On 4 May 2006, at 8:12, Mike Barborak wrote:
Here is an example of 13 store names ordered with
Lingua::JA::Sort::JIS::msort:
1. 伊勢丹 JR京都店
2. アペックス 福山
3. アミュプラザ 鹿児島
4. オクノ 旭川
5. さくら野百貨店 仙台
6. さつま屋 鹿児島
7. スタンス 米子
8. そごう 神戸店
9. そごう 千葉店
10. そごう 大宮店
11. そごう 横浜店
12. ダイアモンドシティアルル 橿原
13. ニューズ 熊本
My client tells me that entry 1 should actually come after the 3rd
entry and
before the fourth.
He is right. Usually Japanese words are sorted on the pronunciation
(shown between [...] below).
1. [あぺっくす] アペックス 福山*
2. [あみゅぷらざ] アミュプラザ 鹿児島
3. [いせたんじぇいあーるきょうとてん] 伊勢丹 JR
京都店
4. [おくの] オクノ 旭川
5. [さくらのひゃっかてん] さくら野百貨店 仙台
6. [さつまや] さつま屋 鹿児島
7. [すたんす] スタンス 米子
8. [そごうおおみやてん] そごう 大宮店
9. [そごうこうべてん] そごう 神戸店
10. [そごうちばてん] そごう 千葉店
11. [そごうよこはまてん] そごう 横浜店
12. [だいやもんどしてぃあるる] ダイアモンドシ
ティアルル 橿原
13. [にゅーず] ニューズ 熊本
* If there is another アペックス, e.g. アペックス広島, you
have to use [あぺっくすふくやま].
From this description on manyogana, I'm thinking they're saying
that collation of the glyph 伊 should be based on its katakana
adaptation イ which makes sense:
http://en.wikipedia.org/wiki/Manyogana
I'm not an expert of Japanese language and literature.

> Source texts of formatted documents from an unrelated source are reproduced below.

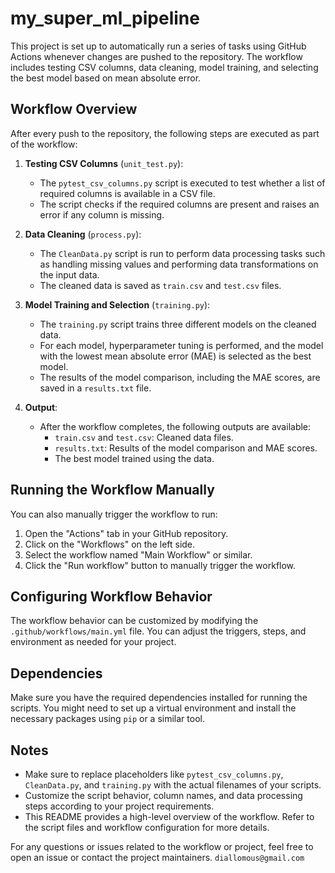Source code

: # my_super_ml_pipeline


This project is set up to automatically run a series of tasks using GitHub Actions whenever changes are pushed to the repository. The workflow includes testing CSV columns, data cleaning, model training, and selecting the best model based on mean absolute error.

## Workflow Overview

After every push to the repository, the following steps are executed as part of the workflow:

1. **Testing CSV Columns** (`unit_test.py`):
   - The `pytest_csv_columns.py` script is executed to test whether a list of required columns is available in a CSV file.
   - The script checks if the required columns are present and raises an error if any column is missing.

2. **Data Cleaning** (`process.py`):
   - The `CleanData.py` script is run to perform data processing tasks such as handling missing values and performing data transformations on the input data.
   - The cleaned data is saved as `train.csv` and `test.csv` files.

3. **Model Training and Selection** (`training.py`):
   - The `training.py` script trains three different models on the cleaned data.
   - For each model, hyperparameter tuning is performed, and the model with the lowest mean absolute error (MAE) is selected as the best model.
   - The results of the model comparison, including the MAE scores, are saved in a `results.txt` file.

4. **Output**:
   - After the workflow completes, the following outputs are available:
     - `train.csv` and `test.csv`: Cleaned data files.
     - `results.txt`: Results of the model comparison and MAE scores.
     - The best model trained using the data.

## Running the Workflow Manually

You can also manually trigger the workflow to run:

1. Open the "Actions" tab in your GitHub repository.
2. Click on the "Workflows" on the left side.
3. Select the workflow named "Main Workflow" or similar.
4. Click the "Run workflow" button to manually trigger the workflow.

## Configuring Workflow Behavior

The workflow behavior can be customized by modifying the `.github/workflows/main.yml` file. You can adjust the triggers, steps, and environment as needed for your project.

## Dependencies

Make sure you have the required dependencies installed for running the scripts. You might need to set up a virtual environment and install the necessary packages using `pip` or a similar tool.

## Notes

- Make sure to replace placeholders like `pytest_csv_columns.py`, `CleanData.py`, and `training.py` with the actual filenames of your scripts.
- Customize the script behavior, column names, and data processing steps according to your project requirements.
- This README provides a high-level overview of the workflow. Refer to the script files and workflow configuration for more details.

For any questions or issues related to the workflow or project, feel free to open an issue or contact the project maintainers.
`diallomous@gmail.com`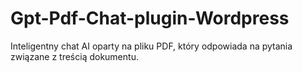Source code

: # Gpt-Pdf-Chat-plugin-Wordpress
Inteligentny chat AI oparty na pliku PDF, który odpowiada na pytania związane z treścią dokumentu.
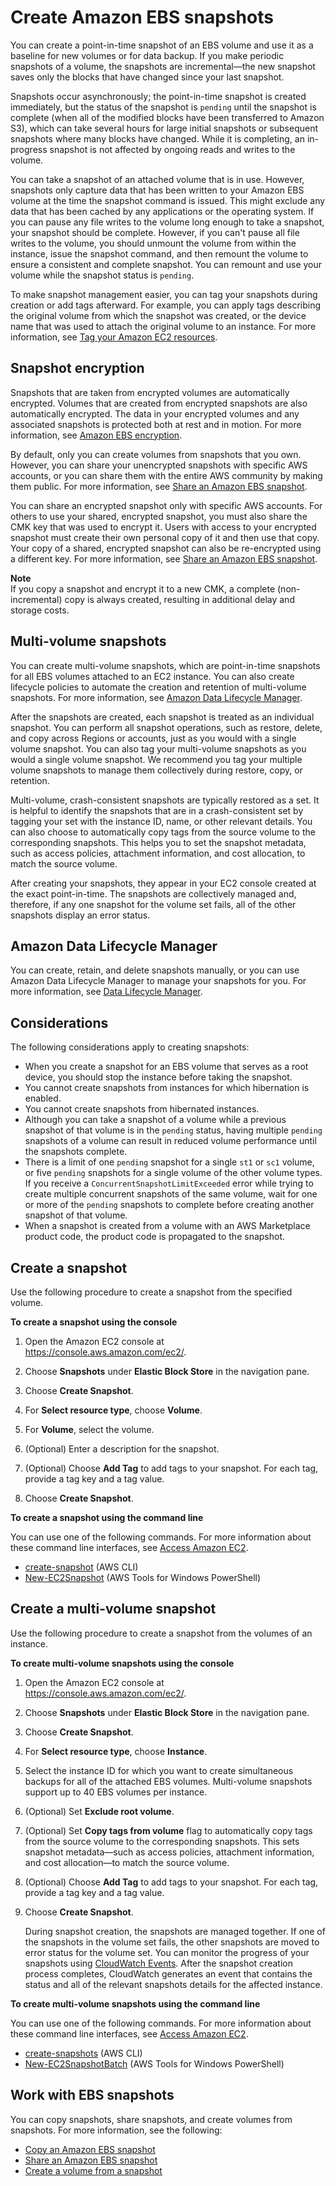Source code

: # Create Amazon EBS snapshots<a name="ebs-creating-snapshot"></a>

You can create a point\-in\-time snapshot of an EBS volume and use it as a baseline for new volumes or for data backup\. If you make periodic snapshots of a volume, the snapshots are incremental—the new snapshot saves only the blocks that have changed since your last snapshot\.

Snapshots occur asynchronously; the point\-in\-time snapshot is created immediately, but the status of the snapshot is `pending` until the snapshot is complete \(when all of the modified blocks have been transferred to Amazon S3\), which can take several hours for large initial snapshots or subsequent snapshots where many blocks have changed\. While it is completing, an in\-progress snapshot is not affected by ongoing reads and writes to the volume\.

You can take a snapshot of an attached volume that is in use\. However, snapshots only capture data that has been written to your Amazon EBS volume at the time the snapshot command is issued\. This might exclude any data that has been cached by any applications or the operating system\. If you can pause any file writes to the volume long enough to take a snapshot, your snapshot should be complete\. However, if you can't pause all file writes to the volume, you should unmount the volume from within the instance, issue the snapshot command, and then remount the volume to ensure a consistent and complete snapshot\. You can remount and use your volume while the snapshot status is `pending`\.

To make snapshot management easier, you can tag your snapshots during creation or add tags afterward\. For example, you can apply tags describing the original volume from which the snapshot was created, or the device name that was used to attach the original volume to an instance\. For more information, see [Tag your Amazon EC2 resources](Using_Tags.md)\.

## Snapshot encryption<a name="ebs-create-snapshot-encrypted"></a>

Snapshots that are taken from encrypted volumes are automatically encrypted\. Volumes that are created from encrypted snapshots are also automatically encrypted\. The data in your encrypted volumes and any associated snapshots is protected both at rest and in motion\. For more information, see [Amazon EBS encryption](EBSEncryption.md)\.

By default, only you can create volumes from snapshots that you own\. However, you can share your unencrypted snapshots with specific AWS accounts, or you can share them with the entire AWS community by making them public\. For more information, see [Share an Amazon EBS snapshot](ebs-modifying-snapshot-permissions.md)\.

You can share an encrypted snapshot only with specific AWS accounts\. For others to use your shared, encrypted snapshot, you must also share the CMK key that was used to encrypt it\. Users with access to your encrypted snapshot must create their own personal copy of it and then use that copy\. Your copy of a shared, encrypted snapshot can also be re\-encrypted using a different key\. For more information, see [Share an Amazon EBS snapshot](ebs-modifying-snapshot-permissions.md)\.

**Note**  
If you copy a snapshot and encrypt it to a new CMK, a complete \(non\-incremental\) copy is always created, resulting in additional delay and storage costs\.

## Multi\-volume snapshots<a name="ebs-create-snapshot-multi-volume"></a>

You can create multi\-volume snapshots, which are point\-in\-time snapshots for all EBS volumes attached to an EC2 instance\. You can also create lifecycle policies to automate the creation and retention of multi\-volume snapshots\. For more information, see [Amazon Data Lifecycle Manager](snapshot-lifecycle.md)\.

After the snapshots are created, each snapshot is treated as an individual snapshot\. You can perform all snapshot operations, such as restore, delete, and copy across Regions or accounts, just as you would with a single volume snapshot\. You can also tag your multi\-volume snapshots as you would a single volume snapshot\. We recommend you tag your multiple volume snapshots to manage them collectively during restore, copy, or retention\.

Multi\-volume, crash\-consistent snapshots are typically restored as a set\. It is helpful to identify the snapshots that are in a crash\-consistent set by tagging your set with the instance ID, name, or other relevant details\. You can also choose to automatically copy tags from the source volume to the corresponding snapshots\. This helps you to set the snapshot metadata, such as access policies, attachment information, and cost allocation, to match the source volume\. 

After creating your snapshots, they appear in your EC2 console created at the exact point\-in\-time\. The snapshots are collectively managed and, therefore, if any one snapshot for the volume set fails, all of the other snapshots display an error status\.

## Amazon Data Lifecycle Manager<a name="automate-snapshots"></a>

You can create, retain, and delete snapshots manually, or you can use Amazon Data Lifecycle Manager to manage your snapshots for you\. For more information, see [Data Lifecycle Manager](snapshot-lifecycle.md)\.

## Considerations<a name="ebs-create-snapshot-limitations"></a>

The following considerations apply to creating snapshots:
+ When you create a snapshot for an EBS volume that serves as a root device, you should stop the instance before taking the snapshot\.
+ You cannot create snapshots from instances for which hibernation is enabled\.
+ You cannot create snapshots from hibernated instances\.
+ Although you can take a snapshot of a volume while a previous snapshot of that volume is in the `pending` status, having multiple `pending` snapshots of a volume can result in reduced volume performance until the snapshots complete\.
+ There is a limit of one `pending` snapshot for a single `st1` or `sc1` volume, or five `pending` snapshots for a single volume of the other volume types\. If you receive a `ConcurrentSnapshotLimitExceeded` error while trying to create multiple concurrent snapshots of the same volume, wait for one or more of the `pending` snapshots to complete before creating another snapshot of that volume\.
+ When a snapshot is created from a volume with an AWS Marketplace product code, the product code is propagated to the snapshot\.

## Create a snapshot<a name="ebs-create-snapshot"></a>

Use the following procedure to create a snapshot from the specified volume\.

**To create a snapshot using the console**

1. Open the Amazon EC2 console at [https://console\.aws\.amazon\.com/ec2/](https://console.aws.amazon.com/ec2/)\.

1. Choose **Snapshots** under **Elastic Block Store** in the navigation pane\.

1. Choose **Create Snapshot**\.

1. For **Select resource type**, choose **Volume**\.

1. For **Volume**, select the volume\.

1. \(Optional\) Enter a description for the snapshot\.

1. \(Optional\) Choose **Add Tag** to add tags to your snapshot\. For each tag, provide a tag key and a tag value\.

1. Choose **Create Snapshot**\.

**To create a snapshot using the command line**

You can use one of the following commands\. For more information about these command line interfaces, see [Access Amazon EC2](concepts.md#access-ec2)\.
+ [create\-snapshot](https://docs.aws.amazon.com/cli/latest/reference/ec2/create-snapshot.html) \(AWS CLI\)
+ [New\-EC2Snapshot](https://docs.aws.amazon.com/powershell/latest/reference/items/New-EC2Snapshot.html) \(AWS Tools for Windows PowerShell\)

## Create a multi\-volume snapshot<a name="ebs-create-snapshots"></a>

Use the following procedure to create a snapshot from the volumes of an instance\.

**To create multi\-volume snapshots using the console**

1. Open the Amazon EC2 console at [https://console\.aws\.amazon\.com/ec2/](https://console.aws.amazon.com/ec2/)\.

1. Choose **Snapshots** under **Elastic Block Store** in the navigation pane\.

1. Choose **Create Snapshot**\.

1. For **Select resource type**, choose **Instance**\.

1. Select the instance ID for which you want to create simultaneous backups for all of the attached EBS volumes\. Multi\-volume snapshots support up to 40 EBS volumes per instance\.

1. \(Optional\) Set **Exclude root volume**\.

1. \(Optional\) Set **Copy tags from volume** flag to automatically copy tags from the source volume to the corresponding snapshots\. This sets snapshot metadata—such as access policies, attachment information, and cost allocation—to match the source volume\.

1. \(Optional\) Choose **Add Tag** to add tags to your snapshot\. For each tag, provide a tag key and a tag value\.

1. Choose **Create Snapshot**\.

   During snapshot creation, the snapshots are managed together\. If one of the snapshots in the volume set fails, the other snapshots are moved to error status for the volume set\. You can monitor the progress of your snapshots using [CloudWatch Events](https://docs.aws.amazon.com/AmazonCloudWatch/latest/events/WhatIsCloudWatchEvents.html)\. After the snapshot creation process completes, CloudWatch generates an event that contains the status and all of the relevant snapshots details for the affected instance\.

**To create multi\-volume snapshots using the command line**

You can use one of the following commands\. For more information about these command line interfaces, see [Access Amazon EC2](concepts.md#access-ec2)\.
+ [create\-snapshots](https://docs.aws.amazon.com/cli/latest/reference/ec2/create-snapshots.html) \(AWS CLI\)
+ [New\-EC2SnapshotBatch](https://docs.aws.amazon.com/powershell/latest/reference/items/New-EC2SnapshotBatch.html) \(AWS Tools for Windows PowerShell\)

## Work with EBS snapshots<a name="using-snapshots"></a>

You can copy snapshots, share snapshots, and create volumes from snapshots\. For more information, see the following:
+ [Copy an Amazon EBS snapshot](ebs-copy-snapshot.md)
+ [Share an Amazon EBS snapshot](ebs-modifying-snapshot-permissions.md)
+ [Create a volume from a snapshot](ebs-creating-volume.md#ebs-create-volume-from-snapshot)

But as far as
modern Japanese is concerned, I think it it inappropriate to
associate the pronunciation of a kanji (Chinese letter and pseudo-
Chinese letter used in Japanese) to a man'yogana. 伊勢 is a common
proper name and pronounced いせ.
3. Is the solution to first convert the manyogana characters to
katakana and then do the msort?
Yes.
If so does anyone know of a Perl module to do this or a nice
reference that I could use more programmatically than the image on
the link above?
I don't know and I'm afraid there's not such a module. To give a
pronunciation to all common kanji words would require a large
dictionary...
4. Can anyone think of any other glyphs or classes of Japanese
glyphs similar to manyogana that I should be worried about?
Romaji -- JR in "JR京都店" in your example.
Kino
☯